Determining automorphisms of this extension

1.5k Views Asked by At

I'm having a bit of trouble understanding an example from the introduction to galois theory section from Gallian's text.

We have that $\omega = -1/2 + i\sqrt 3/2$ satisfies the equations $\omega^3 = 1$ and $\omega^2 + \omega + 1 = 0$. We now consider the extension $Q(\omega,2^{1/3})$ of $Q$.

I understand that any automorphism of a field containing Q must fix Q, and since the basis of the extension field will involve powers and products of $\omega$ and $2^{1/3}$, we just need to find out where the automorphisms send those elements.

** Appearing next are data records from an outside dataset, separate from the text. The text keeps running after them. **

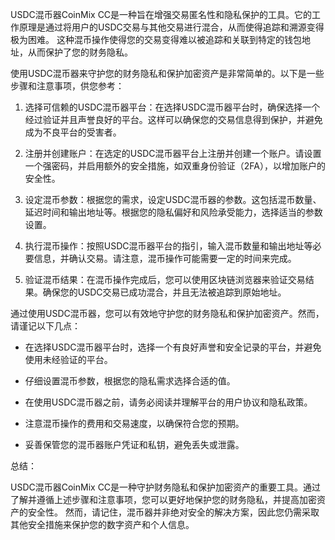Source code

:USDC混币器CoinMix CC是一种旨在增强交易匿名性和隐私保护的工具。它的工作原理是通过将用户的USDC交易与其他交易进行混合，从而使得追踪和溯源变得极为困难。
这种混币操作使得您的交易变得难以被追踪和关联到特定的钱包地址，从而保护了您的财务隐私。

使用USDC混币器来守护您的财务隐私和保护加密资产是非常简单的。以下是一些步骤和注意事项，供您参考：

1. 选择可信赖的USDC混币器平台：在选择USDC混币器平台时，确保选择一个经过验证并且声誉良好的平台。这样可以确保您的交易信息得到保护，并避免成为不良平台的受害者。

2. 注册并创建账户：在选定的USDC混币器平台上注册并创建一个账户。请设置一个强密码，并启用额外的安全措施，如双重身份验证（2FA），以增加账户的安全性。

3. 设定混币参数：根据您的需求，设定USDC混币器的参数。这包括混币数量、延迟时间和输出地址等。根据您的隐私偏好和风险承受能力，选择适当的参数设置。

4. 执行混币操作：按照USDC混币器平台的指引，输入混币数量和输出地址等必要信息，并确认交易。请注意，混币操作可能需要一定的时间来完成。

5. 验证混币结果：在混币操作完成后，您可以使用区块链浏览器来验证交易结果。确保您的USDC交易已成功混合，并且无法被追踪到原始地址。

通过使用USDC混币器，您可以有效地守护您的财务隐私和保护加密资产。然而，请谨记以下几点：

- 在选择USDC混币器平台时，选择一个有良好声誉和安全记录的平台，并避免使用未经验证的平台。

- 仔细设置混币参数，根据您的隐私需求选择合适的值。

- 在使用USDC混币器之前，请务必阅读并理解平台的用户协议和隐私政策。

- 注意混币操作的费用和交易速度，以确保符合您的预期。

- 妥善保管您的混币器账户凭证和私钥，避免丢失或泄露。


总结：

USDC混币器CoinMix CC是一种守护财务隐私和保护加密资产的重要工具。通过了解并遵循上述步骤和注意事项，您可以更好地保护您的财务隐私，并提高加密资产的安全性。
然而，请记住，混币器并非绝对安全的解决方案，因此您仍需采取其他安全措施来保护您的数字资产和个人信息。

What I don't understand is how we determine that there are six possible automorphisms and where they send these elements. The automorphisms he lists in the text send

$\omega \to \omega$ or $\omega^2$ and $2^{1/3} \to 2^{1/3}$ or $\omega(2^{1/3})$ or $\omega^2(2^{1/3})$.

I'm just having a bit of trouble seeing how he determined where the automorphism sends the elements, I suspect it has something to do with the basis of the extension? But I'm not sure.

In a previous example when we had the extension of $Q(\sqrt 2)$ over $Q$, the automorphisms could send $\sqrt 2$ to $\pm \sqrt 2$ since

$2 = \phi(2) = \phi(\sqrt 2 \sqrt 2) = (\phi(\sqrt 2))^2$

In this case the basis of the extension is $\{1,\sqrt 2\}$, so we're not just sending the basis element $\sqrt 2$ to another basis element, rather its conjugate.

I'm guessing there's a fundamental misunderstanding I'm having about determining the automorphisms.

Thanks

1

There are 1 best solutions below

0
On

The extension $\Bbb Q(\sqrt[3]{2},\omega)$ is the splitting field of the irreducible polynomial $x^3 - 2 \in \Bbb Q[x]$. It is not hard to see that:

$x^3 - 2 = (x - \sqrt[3]{2})(x - \sqrt[3]{2}\omega)(x - \sqrt[3]{2}\omega^2)$

that is, each of: $\sqrt[3]{2},\sqrt[3]{2}\omega,\sqrt[3]{2}\omega^2$ is a cube root of $2$.

Part of the behavior of the Galois group of $x^3 - 2$ has to do with the "threeness of three", an odd degree rational polynomial has either one, or three real roots. This is because complex-conjugation (the algebraic closure of $\Bbb Q$ is a subfield of $\Bbb C$) is a field automorphism of $\Bbb C$ that fixes the reals (and thus the rationals).

In this case, we have the partial factorization over $\Bbb Q(\sqrt[3]{2})$:

$x^3 - 2 = (x - \sqrt[3]{2})(x^2 + \sqrt[3]{2}x + \sqrt[3]{4})$

and we have "two types" of automorphisms of $\Bbb Q(\sqrt[3]{2},\omega)/\Bbb Q$: ones that send all three roots of $x^3 - 2$ "in a circle" (cycle), and ones that swap just two of them (with a quadratic only the second type is possible).

Since we have 3 roots, we have "some" subgroup of $S_3$, and since this group has a 3-cycle AND a two-cycle (we know it has a two-cycle, because the restriction of complex conjugation to $\Bbb Q(\sqrt[3]{2},\omega)$ is obviously an automorphism of $\Bbb Q(\sqrt[3]{2},\omega)/\Bbb Q$ of order 2), it must be $S_3$. From here it's just a matter of "back-figuring" what each permutation of the roots must do to the generators. That is:

$\text{Gal}(\Bbb Q(\sqrt[3]{2}/\Bbb Q) = \langle \sigma, \tau\rangle$ where:

$\sigma: \sqrt[3]{2}\mapsto \sqrt[3]{2}\omega \mapsto \sqrt[3]{2}\omega^2 \mapsto \sqrt[3]{2}$

$\tau: \sqrt[2]{2}\omega \mapsto \sqrt[3]{2}\omega^2 \mapsto \sqrt[3]{2}\omega$.

The roots of $x^3 - 2$, when plotted on the complex plane, form the vertices of an equilateral triangle, making it appear less mysterious that their symmetry group is the symmetry group of said triangle.